Web-based Single Sign On
May 12, 2010 
3 Comments
I’ve been working a bit with SAML as a method to provide web based single sign on services. If you are not familiar with this technology, SAML sits between your directory service and a web-application. In this case, SAML is connected to OpenDirectory. SAML has two components when authenticating a service. One is the Identity Provider (IdP) and the other is a Service Provider (SP). The IdP serves as the component actually responsible for verifying usernames and passwords, as well as keeping track of authenticated sessions. The SP is a module added to each web-based application in essence having the authentication component of that application connect to the authentication system of SAML.
Why is something like this useful? If you have a 3rd party application, end-users need to worry about usernames and passwords. Unless these 3rd party systems allow for a LDAP module, you typically have needed to maintain another set of names and passwords to the service. If someone is no longer employed by your organization, you now need to delete their accounts in all services. Additionally, users need to login to each session. SAML allows web-applications to leverage a common authentication system. In this case the system used is simpleSAMLphp, an open source PHP implementation of SAML.
As a real-life example, we currently utilize Google Applications and Moodle, with the idea to add in WordPress μ into the mix. Each of these applications supports a SAML authentication service. Not only does that mean all three systems can now use a common authentication source (OpenDirectory) but once a user has successfully authenticated via SAML to one service, their session is remembered and any other web-service using SAML does not need to present a login screen; rather, the already valid session is utilized. One username, one password, multiple 3rd party systems.

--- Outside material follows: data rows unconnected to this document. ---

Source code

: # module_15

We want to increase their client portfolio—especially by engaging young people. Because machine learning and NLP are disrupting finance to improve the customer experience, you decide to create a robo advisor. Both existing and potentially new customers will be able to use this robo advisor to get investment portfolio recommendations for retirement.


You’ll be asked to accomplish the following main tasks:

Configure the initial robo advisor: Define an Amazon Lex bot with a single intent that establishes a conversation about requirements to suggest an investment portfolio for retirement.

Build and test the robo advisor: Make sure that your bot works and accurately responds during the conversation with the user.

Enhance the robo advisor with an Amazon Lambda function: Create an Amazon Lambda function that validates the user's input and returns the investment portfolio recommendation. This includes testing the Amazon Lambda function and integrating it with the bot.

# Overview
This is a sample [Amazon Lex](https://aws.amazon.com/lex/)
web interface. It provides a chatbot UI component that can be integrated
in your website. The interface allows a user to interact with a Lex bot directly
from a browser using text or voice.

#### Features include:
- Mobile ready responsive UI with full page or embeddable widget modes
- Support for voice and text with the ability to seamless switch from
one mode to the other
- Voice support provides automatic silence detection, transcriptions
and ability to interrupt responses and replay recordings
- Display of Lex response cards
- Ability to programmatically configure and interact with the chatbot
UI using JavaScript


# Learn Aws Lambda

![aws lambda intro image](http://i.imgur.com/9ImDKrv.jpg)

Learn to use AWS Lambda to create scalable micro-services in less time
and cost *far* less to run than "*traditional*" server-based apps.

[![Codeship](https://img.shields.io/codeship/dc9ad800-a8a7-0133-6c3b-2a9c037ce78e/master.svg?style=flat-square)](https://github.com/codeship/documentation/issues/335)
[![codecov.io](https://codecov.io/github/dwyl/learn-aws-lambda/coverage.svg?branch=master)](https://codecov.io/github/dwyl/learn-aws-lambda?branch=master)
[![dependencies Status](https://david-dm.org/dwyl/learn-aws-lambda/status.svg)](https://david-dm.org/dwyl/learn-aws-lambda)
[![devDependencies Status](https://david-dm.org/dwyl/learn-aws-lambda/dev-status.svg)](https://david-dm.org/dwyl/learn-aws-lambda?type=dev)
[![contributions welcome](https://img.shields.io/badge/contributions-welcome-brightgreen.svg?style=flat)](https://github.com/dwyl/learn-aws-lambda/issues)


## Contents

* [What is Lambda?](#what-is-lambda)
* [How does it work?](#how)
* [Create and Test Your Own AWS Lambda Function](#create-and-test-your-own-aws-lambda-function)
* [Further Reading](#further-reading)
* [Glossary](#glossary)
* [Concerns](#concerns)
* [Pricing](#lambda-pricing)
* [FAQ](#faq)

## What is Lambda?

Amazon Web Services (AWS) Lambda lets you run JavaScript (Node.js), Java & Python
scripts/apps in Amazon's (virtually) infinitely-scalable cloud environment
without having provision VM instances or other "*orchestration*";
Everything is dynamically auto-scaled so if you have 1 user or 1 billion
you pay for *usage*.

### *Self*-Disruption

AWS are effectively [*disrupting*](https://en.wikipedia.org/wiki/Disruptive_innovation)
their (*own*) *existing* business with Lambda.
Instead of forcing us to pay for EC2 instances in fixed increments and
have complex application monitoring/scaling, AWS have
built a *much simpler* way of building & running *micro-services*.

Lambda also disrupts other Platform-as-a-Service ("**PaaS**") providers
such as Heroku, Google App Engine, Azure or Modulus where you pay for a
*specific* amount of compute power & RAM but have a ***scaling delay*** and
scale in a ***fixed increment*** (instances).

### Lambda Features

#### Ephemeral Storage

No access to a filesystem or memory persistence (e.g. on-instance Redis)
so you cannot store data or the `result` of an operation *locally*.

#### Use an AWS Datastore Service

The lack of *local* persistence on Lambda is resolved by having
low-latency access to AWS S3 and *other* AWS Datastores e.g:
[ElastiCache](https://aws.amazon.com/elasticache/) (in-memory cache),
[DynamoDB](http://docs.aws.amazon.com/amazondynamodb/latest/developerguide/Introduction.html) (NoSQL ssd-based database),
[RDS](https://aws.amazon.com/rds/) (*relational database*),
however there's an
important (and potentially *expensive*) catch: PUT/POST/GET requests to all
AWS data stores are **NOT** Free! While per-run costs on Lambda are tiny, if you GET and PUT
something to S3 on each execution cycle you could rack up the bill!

For our teachers, this means if they wish to create an online classroom in Moodle, students can login with their network credentials. Taking it one step further, an embedded link to a Google Doc for a homework assignment opens when clicked without the student needing to login again. Further, their assignment to write a quick blog post on WordPress is as simple as navigating to the page. Again, no additional login is required to get to this site.
The benefit to adopting a system like this is it allows for a very modular approach to service adoption. When the next application using SAML is determined, we can leverage an existing infrastructure to provide authentication services.
And now my question to you. If you are an educator, how can you see a system like this making a class project easier? If you are a techie, have you implemented a SAML solution, and if so, how has it worked for you? Anything you would change to make deployment easier?
Thanks for the info. I have this working somewhat. However, I used the Google Apps Directory Sync on a windows machine for syncing users. The info on SSO was awesome.
What do you do to get around the non-trusted certificate since it’s just a self-signed cert? All the browsers get annoyed by this and I can see it causing problems with students & staff.
I’m just wondering if there’s a way to install it on the computers so it doesn’t question it.
To go around the certificate issue, we actually went and purchased an SSL certificate with GoDaddy. Since we looked at using the SAML instance for other services, it was worth the investment to need to worry about individuals getting certificate messages.